Brevity is not my goal

As I have said elsewhere, I am, first and foremost, a storyteller. The writing is a secondary decision and a distant one at that.

However, I learned long ago that some people discount what you have to say if you do not couch it in terms and frameworks they accept as authoritative. So, I try to get the grammar somewhat right, anyway. As much as I wish I did not care what other people with more education than me, more credentials than me, and more platform than me… I do.

Deep inside is still the eight-year-old kid who was laughed at by a grownup for mispronouncing the word “proprietor” as I had only read the word and never heard it said. I am yet to forgive that guy. Honestly, I am yet to try. It’s on my to-do list. Admittedly, it’s at the bottom of the list, but it’s on there.

We carry so many ghosts around with us.

So, anyway, I worry about my grammar. And spelling. And usage. And diction. I use several tools, including spell check and Grammarly, to do final passes on anything I send out into the world to make sure I got all my subject/verb agreement and tenses correct. And the fights I have had with the punctuation robots over how many commas should be in a sentence are legion. Generally, the robot thinks I should use less, errr, fewer, unless I don’t think I should have one, in which case, it thinks I am wrong.

To be clear – I see them as advisors. “Here is a potential problem,” they say, and then I decide on whether to take the advice. I do perhaps one time out of three.

In almost every paragraph of any length, it will highlight at least one sentence and tell me that it is too wordy and should be rewritten. (Ironically, including the one you just read.) But the grammar robots do not understand that brevity is not my goal. Telling a good story is.

A good story needs to be understood, and proper punctuation and grammar can aid in that understanding. But it is far from the only requirement.

A good story should connect with the emotions of the audience. It should be an invitation into empathy, a connection with what is important in our humanity, a point of sameness that we can alight on together in a tumultuous world. It’s hard to do that when reducing the word count is your primary aim.
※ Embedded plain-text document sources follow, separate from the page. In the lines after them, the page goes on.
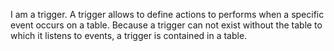 I am a trigger. A trigger allows to define actions to performs when a specific event occurs on a table. Because a trigger can not exist without the table to which it listens to events, a trigger is contained in a table.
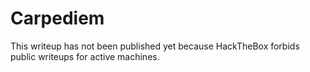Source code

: # Carpediem

This writeup has not been published yet because HackTheBox forbids public writeups for active machines.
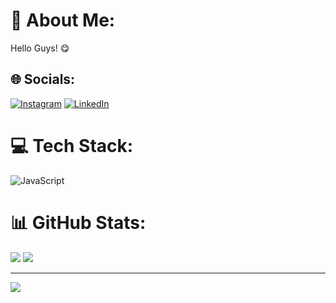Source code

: # 💫 About Me:
Hello Guys! 😋 


## 🌐 Socials:
[![Instagram](https://img.shields.io/badge/Instagram-%23E4405F.svg?logo=Instagram&logoColor=white)](https://www.instagram.com/_anna_sotto)
[![LinkedIn](https://img.shields.io/badge/LinkedIn-%230077B5.svg?logo=linkedin&logoColor=white)](https://www.linkedin.com/in/anna-soto-yagyu) 


# 💻 Tech Stack:
![JavaScript](https://img.shields.io/badge/javascript-%23323330.svg?style=for-the-badge&logo=javascript&logoColor=%23F7DF1E) 

# 📊 GitHub Stats:
![](https://github-readme-streak-stats.herokuapp.com/?user=annayagyu&theme=dark&hide_border=false)
![](https://github-readme-stats.vercel.app/api/top-langs/?username=annayagyu&theme=dark&hide_border=false&include_all_commits=true&count_private=false&layout=compact)



---
[![](https://visitcount.itsvg.in/api?id=annayagyu&icon=0&color=0)](https://visitcount.itsvg.in)
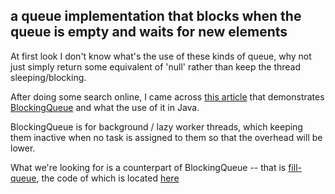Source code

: ## a queue implementation that blocks when the queue is empty and waits for new elements 

At first look I don't know what's the use of these kinds of queue,
why not just simply return some equivalent of 'null' rather than keep the thread sleeping/blocking.

After doing some search online, I came across 
[this article](http://www.javamex.com/tutorials/blockingqueue_example.shtml)
that demonstrates [BlockingQueue](http://docs.oracle.com/javase/6/docs/api/java/util/concurrent/BlockingQueue.html) 
and what the use of it in Java.

BlockingQueue is for background / lazy worker threads, 
which keeping them inactive when no task is assigned to them 
so that the overhead will be lower.

What we're looking for is a counterpart of BlockingQueue -- that is [fill-queue](http://richhickey.github.com/clojure-contrib/seq-utils-api.html),
the code of which is located [here](https://github.com/richhickey/clojure-contrib/blob/master/src/main/clojure/clojure/contrib/seq_utils.clj#L189)
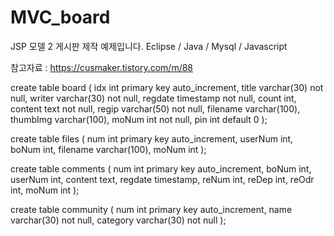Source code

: # MVC_board

JSP 모델 2 게시판 제작 예제입니다.
Eclipse / Java / Mysql / Javascript

참고자료 : https://cusmaker.tistory.com/m/88

create table board (
	idx int primary key auto_increment,
	title varchar(30) not null,
	writer varchar(30) not null,
	regdate timestamp not null,
	count int,
	content text not null,
	regip varchar(50) not null,
	filename varchar(100),
	thumbImg varchar(100),
	moNum int not null,
	pin int default 0
);

create table files (
	num int primary key auto_increment,
	userNum int,
	boNum int,
	filename varchar(100),
	moNum int
);

create table comments (
	num int primary key auto_increment,
	boNum int,
	userNum int,
	content text,
	regdate timestamp,
	reNum int,
	reDep int,
	reOdr int,
	moNum int
);

create table community (
	num int primary key auto_increment,
	name varchar(30) not null,
	category varchar(30) not null
);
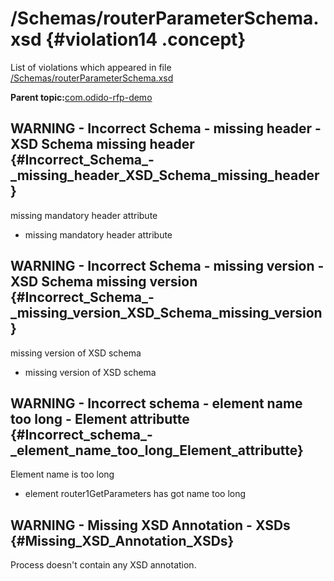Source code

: # /Schemas/routerParameterSchema.xsd {#violation14 .concept}

List of violations which appeared in file [/Schemas/routerParameterSchema.xsd](../../../projects/com.odido-rfp-demo/Schemas/routerParameterSchema.xsd.md)

**Parent topic:**[com.odido-rfp-demo](../../../qa/projects/com.odido-rfp-demo.md)

## WARNING - Incorrect Schema - missing header - XSD Schema missing header {#Incorrect_Schema_-_missing_header_XSD_Schema_missing_header}

missing mandatory header attribute

-   missing mandatory header attribute

## WARNING - Incorrect Schema - missing version - XSD Schema missing version {#Incorrect_Schema_-_missing_version_XSD_Schema_missing_version}

missing version of XSD schema

-   missing version of XSD schema

## WARNING - Incorrect schema - element name too long - Element attributte {#Incorrect_schema_-_element_name_too_long_Element_attributte}

Element name is too long

-   element router1GetParameters has got name too long

## WARNING - Missing XSD Annotation - XSDs {#Missing_XSD_Annotation_XSDs}

Process doesn't contain any XSD annotation.

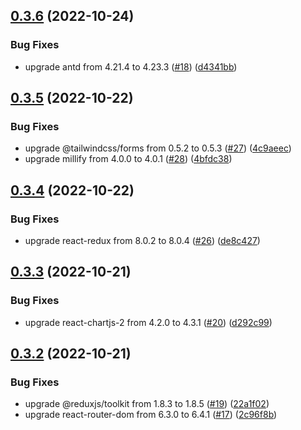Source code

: ## [0.3.6](https://github.com/CryptoverseWeb3/CryptoverseWeb3.com/compare/v0.3.5...v0.3.6) (2022-10-24)


### Bug Fixes

* upgrade antd from 4.21.4 to 4.23.3 ([#18](https://github.com/CryptoverseWeb3/CryptoverseWeb3.com/issues/18)) ([d4341bb](https://github.com/CryptoverseWeb3/CryptoverseWeb3.com/commit/d4341bb63bc46ae1b292a285f2493780edb308a8))



## [0.3.5](https://github.com/CryptoverseWeb3/CryptoverseWeb3.com/compare/v0.3.4...v0.3.5) (2022-10-22)


### Bug Fixes

* upgrade @tailwindcss/forms from 0.5.2 to 0.5.3 ([#27](https://github.com/CryptoverseWeb3/CryptoverseWeb3.com/issues/27)) ([4c9aeec](https://github.com/CryptoverseWeb3/CryptoverseWeb3.com/commit/4c9aeec1bde4ecc9d5998e6a072bc10b578269df))
* upgrade millify from 4.0.0 to 4.0.1 ([#28](https://github.com/CryptoverseWeb3/CryptoverseWeb3.com/issues/28)) ([4bfdc38](https://github.com/CryptoverseWeb3/CryptoverseWeb3.com/commit/4bfdc38cd114a2fa86474bf4e855de882db1aebb))



## [0.3.4](https://github.com/CryptoverseWeb3/CryptoverseWeb3.com/compare/v0.3.3...v0.3.4) (2022-10-22)


### Bug Fixes

* upgrade react-redux from 8.0.2 to 8.0.4 ([#26](https://github.com/CryptoverseWeb3/CryptoverseWeb3.com/issues/26)) ([de8c427](https://github.com/CryptoverseWeb3/CryptoverseWeb3.com/commit/de8c4279945ddd533570014059878401091b94d0))



## [0.3.3](https://github.com/CryptoverseWeb3/CryptoverseWeb3.com/compare/v0.3.2...v0.3.3) (2022-10-21)


### Bug Fixes

* upgrade react-chartjs-2 from 4.2.0 to 4.3.1 ([#20](https://github.com/CryptoverseWeb3/CryptoverseWeb3.com/issues/20)) ([d292c99](https://github.com/CryptoverseWeb3/CryptoverseWeb3.com/commit/d292c99cfb9ce6c878832d8171de738200a9abfc))



## [0.3.2](https://github.com/CryptoverseWeb3/CryptoverseWeb3.com/compare/v0.3.1...v0.3.2) (2022-10-21)


### Bug Fixes

* upgrade @reduxjs/toolkit from 1.8.3 to 1.8.5 ([#19](https://github.com/CryptoverseWeb3/CryptoverseWeb3.com/issues/19)) ([22a1f02](https://github.com/CryptoverseWeb3/CryptoverseWeb3.com/commit/22a1f0261b6a18326a24b1c778c7d2108d8e1874))
* upgrade react-router-dom from 6.3.0 to 6.4.1 ([#17](https://github.com/CryptoverseWeb3/CryptoverseWeb3.com/issues/17)) ([2c96f8b](https://github.com/CryptoverseWeb3/CryptoverseWeb3.com/commit/2c96f8b58c47aaf67692155c16127ccb313e1f18))



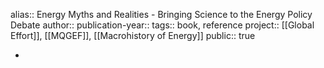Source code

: alias:: Energy Myths and Realities - Bringing Science to the Energy Policy Debate
author::
publication-year::
tags:: book, reference
project:: [[Global Effort]], [[MQGEF]], [[Macrohistory of Energy]] 
public:: true

-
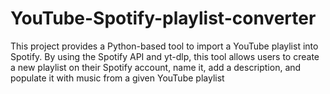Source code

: # YouTube-Spotify-playlist-converter
This project provides a Python-based tool to import a YouTube playlist into Spotify. By using the Spotify API and yt-dlp, this tool allows users to create a new playlist on their Spotify account, name it, add a description, and populate it with music from a given YouTube playlist
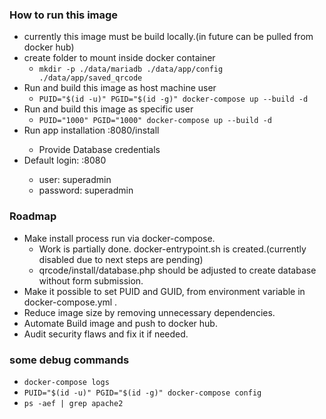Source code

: ### How to run this image
- currently this image must be build locally.(in future can be pulled from docker hub)
- create folder to mount inside docker container
    - `mkdir -p ./data/mariadb ./data/app/config ./data/app/saved_qrcode`
- Run and build this image as host machine user
    - `PUID="$(id -u)" PGID="$(id -g)" docker-compose up --build -d`
- Run and build this image as specific user
    - `PUID="1000" PGID="1000" docker-compose up --build -d`
- Run app installation <IP>:8080/install
    - Provide Database credentials
- Default login: <IP>:8080
    - user: superadmin
    - password: superadmin

### Roadmap
- Make install process run via docker-compose.
    - Work is partially done. docker-entrypoint.sh is created.(currently disabled due to next steps are pending)
    - qrcode/install/database.php should be adjusted to create database without form submission.
- Make it possible to set PUID and GUID, from environment variable in docker-compose.yml .
- Reduce image size by removing unnecessary dependencies.
- Automate Build image and push to docker hub.
- Audit security flaws and fix it if needed.

### some debug commands
- `docker-compose logs`
- `PUID="$(id -u)" PGID="$(id -g)" docker-compose config`
- `ps -aef | grep apache2`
Recently, the James Webb telescope released pictures from deep space, showing us galaxies and solar systems we did not know existed. The picture accompanying this post is one of them. Here is how NASA described the picture in the Alt-Text, which is the description it provides for screen readers:

The image is divided horizontally by an undulating line between a cloudscape forming a nebula along the bottom portion and a comparatively clear upper portion. Speckled across both portions is a starfield, showing innumerable stars of many sizes. The smallest of these are small, distant, and faint points of light. The largest of these appear larger, closer, brighter, and more fully resolved with 8-point diffraction spikes. The upper portion of the image is blueish, and has wispy translucent cloud-like streaks rising from the nebula below. The orangish cloudy formation in the bottom half varies in density and ranges from translucent to opaque. The stars vary in color, the majority of which, have a blue or orange hue.

The cloud-like structure of the nebula contains ridges, peaks, and valleys – an appearance very similar to a mountain range. Three long diffraction spikes from the top right edge of the image suggest the presence of a large star just out of view.

I have two things to say about that description. No, three things.

  • Whoever wrote that cared about the reader. It’s stunning in its description and care.
  • It is not brief. Most alt-text is a sentence or two long.
  • The grammar robot freaked out over that paragraph of text.

People love to harp on Strunk and White’s admonition to omit needless words, but who decides if they are needless? I think clarity and connection are much better goals than brevity.